Your task - Give back exactly the lines of the data below, starting with the line that has "10. As a vet" and going on through the line that has "## Entity Relashionship diagram".
[[ Data for analysis, beginning ]]
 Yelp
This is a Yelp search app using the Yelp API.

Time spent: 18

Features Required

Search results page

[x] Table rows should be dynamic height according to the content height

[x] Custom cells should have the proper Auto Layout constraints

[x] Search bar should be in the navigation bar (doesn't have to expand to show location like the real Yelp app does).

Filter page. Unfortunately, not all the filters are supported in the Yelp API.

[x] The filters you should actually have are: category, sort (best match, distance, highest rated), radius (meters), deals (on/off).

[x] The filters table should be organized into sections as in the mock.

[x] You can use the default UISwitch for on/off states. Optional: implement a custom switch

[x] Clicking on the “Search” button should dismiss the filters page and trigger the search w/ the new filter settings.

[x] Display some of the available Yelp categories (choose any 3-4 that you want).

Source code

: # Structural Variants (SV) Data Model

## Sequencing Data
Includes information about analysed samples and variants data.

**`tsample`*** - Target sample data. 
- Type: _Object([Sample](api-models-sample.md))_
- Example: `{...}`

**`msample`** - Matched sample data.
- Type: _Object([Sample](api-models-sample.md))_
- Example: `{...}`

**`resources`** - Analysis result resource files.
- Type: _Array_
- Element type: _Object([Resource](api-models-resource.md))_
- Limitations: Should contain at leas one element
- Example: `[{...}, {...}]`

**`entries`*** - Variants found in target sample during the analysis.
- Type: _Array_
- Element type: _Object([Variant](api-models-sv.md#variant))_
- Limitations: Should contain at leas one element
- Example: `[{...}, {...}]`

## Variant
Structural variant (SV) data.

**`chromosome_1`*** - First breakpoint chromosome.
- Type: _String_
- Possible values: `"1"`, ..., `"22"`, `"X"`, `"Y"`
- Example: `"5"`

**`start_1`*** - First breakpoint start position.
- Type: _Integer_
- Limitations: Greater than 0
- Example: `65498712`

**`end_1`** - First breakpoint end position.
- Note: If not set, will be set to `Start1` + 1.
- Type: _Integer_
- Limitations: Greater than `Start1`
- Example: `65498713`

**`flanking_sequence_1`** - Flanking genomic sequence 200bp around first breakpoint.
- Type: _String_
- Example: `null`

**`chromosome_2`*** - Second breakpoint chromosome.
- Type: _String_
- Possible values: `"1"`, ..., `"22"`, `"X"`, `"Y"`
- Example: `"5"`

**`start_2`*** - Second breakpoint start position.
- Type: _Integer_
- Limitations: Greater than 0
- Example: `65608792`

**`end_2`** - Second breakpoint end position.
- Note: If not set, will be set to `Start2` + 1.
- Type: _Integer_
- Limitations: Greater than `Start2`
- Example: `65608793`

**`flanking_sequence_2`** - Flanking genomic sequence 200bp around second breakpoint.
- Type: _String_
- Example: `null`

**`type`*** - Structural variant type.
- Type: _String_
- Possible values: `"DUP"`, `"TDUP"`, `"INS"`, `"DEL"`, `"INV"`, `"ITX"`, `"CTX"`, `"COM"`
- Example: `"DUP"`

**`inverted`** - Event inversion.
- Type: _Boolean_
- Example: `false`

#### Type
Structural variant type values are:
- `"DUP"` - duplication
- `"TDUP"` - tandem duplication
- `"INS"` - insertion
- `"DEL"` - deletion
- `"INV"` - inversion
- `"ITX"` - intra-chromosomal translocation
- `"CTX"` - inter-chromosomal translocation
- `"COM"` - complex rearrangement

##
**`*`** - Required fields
[[ Data for analysis, end ]]
[[ Data for analysis, beginning ]]
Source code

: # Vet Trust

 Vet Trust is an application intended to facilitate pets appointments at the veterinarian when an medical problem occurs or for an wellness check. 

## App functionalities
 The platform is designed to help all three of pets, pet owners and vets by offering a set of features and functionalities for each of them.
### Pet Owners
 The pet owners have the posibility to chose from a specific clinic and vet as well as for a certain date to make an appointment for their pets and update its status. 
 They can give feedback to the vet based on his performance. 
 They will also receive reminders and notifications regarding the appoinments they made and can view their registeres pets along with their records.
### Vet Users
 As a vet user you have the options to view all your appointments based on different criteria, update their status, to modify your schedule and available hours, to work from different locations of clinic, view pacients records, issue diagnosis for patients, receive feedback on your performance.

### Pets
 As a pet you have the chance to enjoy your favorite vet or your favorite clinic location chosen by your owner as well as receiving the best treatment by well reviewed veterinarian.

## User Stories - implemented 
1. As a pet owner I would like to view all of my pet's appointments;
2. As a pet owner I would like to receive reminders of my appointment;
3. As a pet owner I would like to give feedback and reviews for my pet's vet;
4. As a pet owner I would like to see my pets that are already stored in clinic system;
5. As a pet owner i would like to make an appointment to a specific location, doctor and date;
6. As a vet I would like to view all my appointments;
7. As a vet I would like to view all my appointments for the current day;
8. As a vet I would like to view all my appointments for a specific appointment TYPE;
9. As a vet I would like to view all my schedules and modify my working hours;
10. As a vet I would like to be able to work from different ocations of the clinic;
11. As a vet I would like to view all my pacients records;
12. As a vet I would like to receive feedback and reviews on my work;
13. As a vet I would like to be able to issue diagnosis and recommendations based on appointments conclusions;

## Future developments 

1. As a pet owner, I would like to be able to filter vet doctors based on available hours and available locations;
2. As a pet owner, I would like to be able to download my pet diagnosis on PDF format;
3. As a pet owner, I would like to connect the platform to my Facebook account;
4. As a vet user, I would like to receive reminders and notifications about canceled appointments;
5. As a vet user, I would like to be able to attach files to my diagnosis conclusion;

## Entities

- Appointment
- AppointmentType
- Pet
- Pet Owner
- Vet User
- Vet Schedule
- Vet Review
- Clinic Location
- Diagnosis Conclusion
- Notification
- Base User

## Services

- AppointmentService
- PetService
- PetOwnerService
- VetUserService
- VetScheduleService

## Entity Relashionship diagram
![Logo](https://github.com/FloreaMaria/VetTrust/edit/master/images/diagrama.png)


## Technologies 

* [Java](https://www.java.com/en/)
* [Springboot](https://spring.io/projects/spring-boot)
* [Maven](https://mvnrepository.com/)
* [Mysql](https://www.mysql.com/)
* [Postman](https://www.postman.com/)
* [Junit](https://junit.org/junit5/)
[[ Data for analysis, end ]]
[[ Data for analysis, beginning ]]
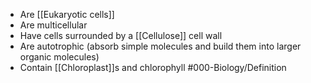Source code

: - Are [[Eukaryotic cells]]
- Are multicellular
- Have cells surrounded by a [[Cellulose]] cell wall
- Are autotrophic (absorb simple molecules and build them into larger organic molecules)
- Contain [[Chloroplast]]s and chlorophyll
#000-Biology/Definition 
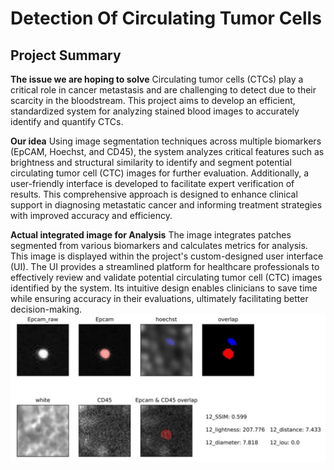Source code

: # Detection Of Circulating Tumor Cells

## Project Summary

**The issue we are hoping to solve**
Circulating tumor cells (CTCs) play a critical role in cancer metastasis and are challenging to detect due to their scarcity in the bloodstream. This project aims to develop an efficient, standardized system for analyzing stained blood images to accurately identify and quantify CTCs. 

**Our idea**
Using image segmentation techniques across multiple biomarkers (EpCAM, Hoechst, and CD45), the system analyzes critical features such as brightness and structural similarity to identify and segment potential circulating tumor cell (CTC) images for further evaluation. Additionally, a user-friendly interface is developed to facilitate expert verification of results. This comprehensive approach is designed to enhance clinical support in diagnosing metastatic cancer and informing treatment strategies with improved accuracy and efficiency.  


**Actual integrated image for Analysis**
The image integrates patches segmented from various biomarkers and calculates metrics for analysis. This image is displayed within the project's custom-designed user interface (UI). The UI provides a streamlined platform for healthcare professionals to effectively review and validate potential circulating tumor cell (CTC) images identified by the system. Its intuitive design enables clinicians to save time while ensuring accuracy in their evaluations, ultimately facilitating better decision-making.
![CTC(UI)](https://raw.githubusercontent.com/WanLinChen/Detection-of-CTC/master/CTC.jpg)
[[ Data for analysis, end ]]
Answer to this problem -
10. As a vet I would like to be able to work from different ocations of the clinic;
11. As a vet I would like to view all my pacients records;
12. As a vet I would like to receive feedback and reviews on my work;
13. As a vet I would like to be able to issue diagnosis and recommendations based on appointments conclusions;

## Future developments 

1. As a pet owner, I would like to be able to filter vet doctors based on available hours and available locations;
2. As a pet owner, I would like to be able to download my pet diagnosis on PDF format;
3. As a pet owner, I would like to connect the platform to my Facebook account;
4. As a vet user, I would like to receive reminders and notifications about canceled appointments;
5. As a vet user, I would like to be able to attach files to my diagnosis conclusion;

## Entities

- Appointment
- AppointmentType
- Pet
- Pet Owner
- Vet User
- Vet Schedule
- Vet Review
- Clinic Location
- Diagnosis Conclusion
- Notification
- Base User

## Services

- AppointmentService
- PetService
- PetOwnerService
- VetUserService
- VetScheduleService

## Entity Relashionship diagram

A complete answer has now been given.